#### EXERCISE REQUIREMENTS
Transcribe all the records exactly and omit any images they hold.

[Collected data]
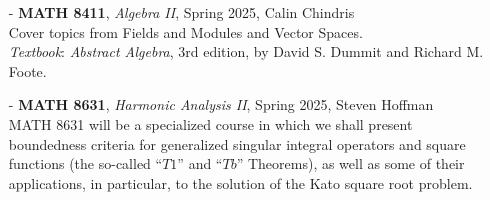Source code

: \documentclass{article}
\begin{document}
\begin{enumerate}
    \item[-] \textbf{MATH 8411}, \textit{Algebra II}, Spring 2025, Calin Chindris\\
    Cover topics from Fields and Modules and Vector Spaces. \\
    \textit{Textbook}: \textit{Abstract Algebra}, 3rd edition, by David S. Dummit and Richard M. Foote.

    \item[-] \textbf{MATH 8631}, \textit{Harmonic Analysis II}, Spring 2025, Steven Hoffman\\
    MATH 8631 will be a specialized course in which we shall present boundedness criteria for generalized singular integral operators and square functions (the so-called ``$T1$'' and ``$Tb$'' Theorems), as well as some of their applications, in particular, to the solution of the Kato square root problem. 
\end{enumerate}
\end{document}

#### RESULT OF THE EXERCISE
Source code

: \documentclass{article}
\begin{document}
\begin{enumerate}
    \item[-] \textbf{MATH 8411}, \textit{Algebra II}, Spring 2025, Calin Chindris\\
    Cover topics from Fields and Modules and Vector Spaces. \\
    \textit{Textbook}: \textit{Abstract Algebra}, 3rd edition, by David S. Dummit and Richard M. Foote.

    \item[-] \textbf{MATH 8631}, \textit{Harmonic Analysis II}, Spring 2025, Steven Hoffman\\
    MATH 8631 will be a specialized course in which we shall present boundedness criteria for generalized singular integral operators and square functions (the so-called ``$T1$'' and ``$Tb$'' Theorems), as well as some of their applications, in particular, to the solution of the Kato square root problem. 
\end{enumerate}
\end{document}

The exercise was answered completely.